With custom cookies:

python3 smuggler.py -u https://target.com --cookies "sessionid=abc123; csrftoken=xyz789"

Persistent connection mode:

python3 smuggler.py -u https://target.com --persistent-connection

Options

usage: smuggler.py [-h] [-u URL] [-v VHOST] [-x] [-m METHOD] [-l LOG] [-q]
                   [-t TIMEOUT] [--no-color] [-c CONFIGFILE] [--proxy PROXY]
                   [--cookies COOKIES] [-r REQUEST] [--replay]
                   [--baseline-request BASELINE_REQUEST]
                   [--persistent-connection]

optional arguments:
  -h, --help            show this help message and exit
  -u URL, --url URL     Target URL with Endpoint
  -v VHOST, --vhost VHOST
                        Specify a virtual host
  -x, --exit_early      Exit scan on first finding
  -m METHOD, --method METHOD
                        HTTP method to use (e.g GET, POST) Default: POST
  -l LOG, --log LOG     Specify a log file
  -q, --quiet           Quiet mode will only log issues found
  -t TIMEOUT, --timeout TIMEOUT
                        Socket timeout value Default: 5
  --no-color            Suppress color codes
  -c CONFIGFILE, --configfile CONFIGFILE
                        Filepath to the configuration file of payloads
  --proxy PROXY         Proxy URL (e.g., http://127.0.0.1:8080 or socks5://127.0.0.1:1080)
  --cookies COOKIES     Custom cookies to include in all requests (e.g., 'sessionid=abc123; csrftoken=xyz789')
  -r REQUEST, --request REQUEST
                        File containing raw HTTP request to use as template
  --replay              Replay the request file continuously until stopped (Ctrl+C)
  --baseline-request BASELINE_REQUEST
                        File containing normal HTTP request for baseline comparison in replay mode
  --persistent-connection
                        Use a single persistent TCP connection for all requests instead of creating new connections

Smuggler at a minimum requires either a URL via the -u/--url argument, a request file via -r/--request, or a list of URLs piped into the script via stdin. If the URL specifies https:// then Smuggler will connect to the host:port using SSL/TLS. If the URL specifies http:// then no SSL/TLS will be used at all. If only the host is specified, then the script will default to https://

When using a request file (-r/--request), Smuggler will automatically extract the target host, method, endpoint, and cookies from the file, making it easy to test with your own custom requests.
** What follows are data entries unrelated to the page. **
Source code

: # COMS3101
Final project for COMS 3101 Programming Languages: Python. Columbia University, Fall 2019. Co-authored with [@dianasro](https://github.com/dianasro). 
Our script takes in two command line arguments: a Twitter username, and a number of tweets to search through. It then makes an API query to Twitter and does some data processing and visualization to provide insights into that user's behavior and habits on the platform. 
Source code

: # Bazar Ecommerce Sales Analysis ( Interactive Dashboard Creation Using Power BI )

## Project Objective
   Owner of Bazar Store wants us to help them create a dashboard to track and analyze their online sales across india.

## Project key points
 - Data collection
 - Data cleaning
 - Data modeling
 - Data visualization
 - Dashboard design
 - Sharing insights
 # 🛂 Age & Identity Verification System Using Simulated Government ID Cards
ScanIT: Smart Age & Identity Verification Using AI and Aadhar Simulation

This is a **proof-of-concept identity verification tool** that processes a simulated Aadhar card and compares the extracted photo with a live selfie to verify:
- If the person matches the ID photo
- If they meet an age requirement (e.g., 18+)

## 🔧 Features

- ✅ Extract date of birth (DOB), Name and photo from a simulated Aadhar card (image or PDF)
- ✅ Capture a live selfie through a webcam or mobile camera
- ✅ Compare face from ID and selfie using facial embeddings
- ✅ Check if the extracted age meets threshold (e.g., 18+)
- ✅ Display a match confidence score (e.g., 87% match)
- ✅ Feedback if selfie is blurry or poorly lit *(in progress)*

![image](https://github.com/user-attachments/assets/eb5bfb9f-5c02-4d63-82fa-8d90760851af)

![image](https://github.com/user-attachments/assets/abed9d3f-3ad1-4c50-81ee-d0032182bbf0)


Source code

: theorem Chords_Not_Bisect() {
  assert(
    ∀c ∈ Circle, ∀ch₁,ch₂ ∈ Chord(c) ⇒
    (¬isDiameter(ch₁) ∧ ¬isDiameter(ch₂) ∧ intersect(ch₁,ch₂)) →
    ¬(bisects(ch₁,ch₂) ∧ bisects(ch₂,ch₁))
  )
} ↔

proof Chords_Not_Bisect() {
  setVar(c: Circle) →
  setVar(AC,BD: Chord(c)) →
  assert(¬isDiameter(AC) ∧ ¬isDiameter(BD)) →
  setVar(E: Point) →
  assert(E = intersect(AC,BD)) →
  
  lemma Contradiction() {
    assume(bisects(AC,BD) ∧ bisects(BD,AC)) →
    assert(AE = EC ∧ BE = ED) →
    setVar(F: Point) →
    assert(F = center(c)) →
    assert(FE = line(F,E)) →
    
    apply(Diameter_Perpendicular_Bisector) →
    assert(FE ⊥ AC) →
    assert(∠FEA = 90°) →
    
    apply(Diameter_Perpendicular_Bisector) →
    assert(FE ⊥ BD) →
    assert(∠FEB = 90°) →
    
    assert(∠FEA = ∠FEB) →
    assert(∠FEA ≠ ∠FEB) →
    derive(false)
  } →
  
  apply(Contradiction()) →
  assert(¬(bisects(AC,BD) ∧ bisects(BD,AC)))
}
Use -v/--vhost <host> to specify a different host header from the server address

Use -x/--exit_early to exit the scan of a given server when a potential issue is found. In piped mode smuggler will just continue to the next host on the list

Use -m/--method <method> to specify a different HTTP verb from POST (i.e GET/PUT/PATCH/OPTIONS/CONNECT/TRACE/DELETE/HEAD/etc...)

Use -l/--log <file> to write output to file as well as stdout

Use -q/--quiet reduce verbosity and only log issues found

Use -t/--timeout <value> to specify the socket timeout. The value should be high enough to conclude that the socket is hanging, but low enough to speed up testing (default: 5)

Use --no-color to suppress the output color codes printed to stdout (logs by default don't include color codes)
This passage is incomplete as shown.